-- Input data --
________________________________________
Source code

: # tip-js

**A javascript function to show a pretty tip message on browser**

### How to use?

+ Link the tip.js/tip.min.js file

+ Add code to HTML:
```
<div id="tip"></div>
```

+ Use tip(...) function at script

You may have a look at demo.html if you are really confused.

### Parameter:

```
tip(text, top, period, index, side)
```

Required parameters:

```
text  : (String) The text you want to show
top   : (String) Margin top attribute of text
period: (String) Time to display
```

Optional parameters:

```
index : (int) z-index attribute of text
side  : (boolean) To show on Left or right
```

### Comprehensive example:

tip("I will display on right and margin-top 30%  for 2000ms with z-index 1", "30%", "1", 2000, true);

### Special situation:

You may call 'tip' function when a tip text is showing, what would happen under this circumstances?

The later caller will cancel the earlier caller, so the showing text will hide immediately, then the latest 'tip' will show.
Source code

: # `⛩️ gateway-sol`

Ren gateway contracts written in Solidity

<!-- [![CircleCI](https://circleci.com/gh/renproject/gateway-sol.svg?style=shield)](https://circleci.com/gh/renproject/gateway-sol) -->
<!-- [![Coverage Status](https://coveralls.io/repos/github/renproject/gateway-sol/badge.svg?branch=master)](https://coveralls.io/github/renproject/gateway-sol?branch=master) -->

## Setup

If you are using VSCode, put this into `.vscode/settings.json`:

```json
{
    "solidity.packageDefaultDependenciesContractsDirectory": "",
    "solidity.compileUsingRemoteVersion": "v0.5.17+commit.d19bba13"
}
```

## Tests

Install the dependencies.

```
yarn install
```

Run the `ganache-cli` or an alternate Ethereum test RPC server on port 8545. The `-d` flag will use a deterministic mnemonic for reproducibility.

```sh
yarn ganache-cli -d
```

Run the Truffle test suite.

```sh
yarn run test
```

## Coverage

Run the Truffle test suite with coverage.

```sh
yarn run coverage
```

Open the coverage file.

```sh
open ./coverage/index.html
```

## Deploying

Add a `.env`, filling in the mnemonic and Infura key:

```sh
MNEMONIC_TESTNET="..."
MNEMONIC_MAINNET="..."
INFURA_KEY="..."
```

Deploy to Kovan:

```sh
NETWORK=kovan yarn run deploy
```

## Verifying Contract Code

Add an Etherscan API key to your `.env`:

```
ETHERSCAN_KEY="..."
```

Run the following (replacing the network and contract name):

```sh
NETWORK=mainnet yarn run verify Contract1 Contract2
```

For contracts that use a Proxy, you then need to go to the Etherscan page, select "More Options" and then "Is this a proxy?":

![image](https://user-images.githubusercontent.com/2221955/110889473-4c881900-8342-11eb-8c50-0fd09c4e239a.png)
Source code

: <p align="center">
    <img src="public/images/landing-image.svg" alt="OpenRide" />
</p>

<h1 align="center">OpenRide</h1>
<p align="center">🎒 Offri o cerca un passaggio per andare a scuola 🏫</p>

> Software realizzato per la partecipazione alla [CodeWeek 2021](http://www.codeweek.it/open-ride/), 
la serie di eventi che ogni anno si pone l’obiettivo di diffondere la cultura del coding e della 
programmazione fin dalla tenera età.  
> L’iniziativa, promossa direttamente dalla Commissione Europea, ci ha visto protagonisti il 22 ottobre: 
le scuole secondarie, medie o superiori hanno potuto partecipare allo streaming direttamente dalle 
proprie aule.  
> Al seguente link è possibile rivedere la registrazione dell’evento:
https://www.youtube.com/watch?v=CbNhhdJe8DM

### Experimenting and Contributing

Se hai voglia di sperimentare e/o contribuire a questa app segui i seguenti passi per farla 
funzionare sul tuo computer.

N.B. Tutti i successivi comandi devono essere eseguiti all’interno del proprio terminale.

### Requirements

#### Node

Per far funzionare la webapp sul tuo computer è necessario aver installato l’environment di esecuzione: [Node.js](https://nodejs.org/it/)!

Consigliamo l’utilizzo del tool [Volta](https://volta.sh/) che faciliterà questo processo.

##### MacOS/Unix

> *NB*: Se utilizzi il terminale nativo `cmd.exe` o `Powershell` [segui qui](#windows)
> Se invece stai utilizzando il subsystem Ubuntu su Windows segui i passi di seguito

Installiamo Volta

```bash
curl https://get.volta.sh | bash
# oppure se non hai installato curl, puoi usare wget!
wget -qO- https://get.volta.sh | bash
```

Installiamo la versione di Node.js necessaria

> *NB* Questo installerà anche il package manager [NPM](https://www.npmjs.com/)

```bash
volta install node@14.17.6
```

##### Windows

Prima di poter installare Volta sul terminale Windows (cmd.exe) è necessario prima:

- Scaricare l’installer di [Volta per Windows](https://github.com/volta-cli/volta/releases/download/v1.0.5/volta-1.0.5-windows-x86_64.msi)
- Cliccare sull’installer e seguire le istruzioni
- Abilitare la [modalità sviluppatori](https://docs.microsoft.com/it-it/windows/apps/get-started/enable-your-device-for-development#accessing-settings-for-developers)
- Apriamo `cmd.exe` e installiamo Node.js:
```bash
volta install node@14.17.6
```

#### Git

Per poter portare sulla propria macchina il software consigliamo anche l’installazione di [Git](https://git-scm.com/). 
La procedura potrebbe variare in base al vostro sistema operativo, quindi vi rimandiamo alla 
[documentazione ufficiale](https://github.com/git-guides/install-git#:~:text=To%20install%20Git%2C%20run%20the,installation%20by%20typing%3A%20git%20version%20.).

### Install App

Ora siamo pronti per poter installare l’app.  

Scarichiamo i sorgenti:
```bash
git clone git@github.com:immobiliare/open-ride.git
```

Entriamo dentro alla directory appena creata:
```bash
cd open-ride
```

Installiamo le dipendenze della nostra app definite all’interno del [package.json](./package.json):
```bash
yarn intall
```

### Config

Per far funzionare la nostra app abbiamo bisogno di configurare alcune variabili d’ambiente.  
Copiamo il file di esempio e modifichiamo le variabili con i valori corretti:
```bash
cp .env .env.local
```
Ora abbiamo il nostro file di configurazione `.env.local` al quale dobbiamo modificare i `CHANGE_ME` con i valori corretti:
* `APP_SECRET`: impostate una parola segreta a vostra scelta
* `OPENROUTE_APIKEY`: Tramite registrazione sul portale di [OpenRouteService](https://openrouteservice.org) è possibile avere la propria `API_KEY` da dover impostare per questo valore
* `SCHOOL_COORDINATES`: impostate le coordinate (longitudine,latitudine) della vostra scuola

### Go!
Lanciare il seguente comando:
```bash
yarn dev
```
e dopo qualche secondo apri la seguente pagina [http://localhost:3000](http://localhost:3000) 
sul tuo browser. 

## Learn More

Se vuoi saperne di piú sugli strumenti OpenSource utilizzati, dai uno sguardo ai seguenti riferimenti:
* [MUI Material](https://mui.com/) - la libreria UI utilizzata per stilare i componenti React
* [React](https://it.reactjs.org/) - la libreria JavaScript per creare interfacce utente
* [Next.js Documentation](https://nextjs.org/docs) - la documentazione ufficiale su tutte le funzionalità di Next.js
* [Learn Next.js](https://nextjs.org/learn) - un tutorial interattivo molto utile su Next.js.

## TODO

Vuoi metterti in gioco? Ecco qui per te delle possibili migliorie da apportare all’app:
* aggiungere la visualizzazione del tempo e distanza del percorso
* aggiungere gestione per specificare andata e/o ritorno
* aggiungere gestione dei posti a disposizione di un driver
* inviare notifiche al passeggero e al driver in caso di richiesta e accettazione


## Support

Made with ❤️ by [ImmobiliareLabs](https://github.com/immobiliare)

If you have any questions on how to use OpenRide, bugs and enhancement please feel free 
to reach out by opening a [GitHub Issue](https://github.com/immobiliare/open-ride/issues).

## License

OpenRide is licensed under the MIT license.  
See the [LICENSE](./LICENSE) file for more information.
________________________________________
-- Goal of the exercise --
Copy out each line of the material above that holds the word "seguenti".

-- Solution for this task --
Se hai voglia di sperimentare e/o contribuire a questa app segui i seguenti passi per farla 
Se vuoi saperne di piú sugli strumenti OpenSource utilizzati, dai uno sguardo ai seguenti riferimenti:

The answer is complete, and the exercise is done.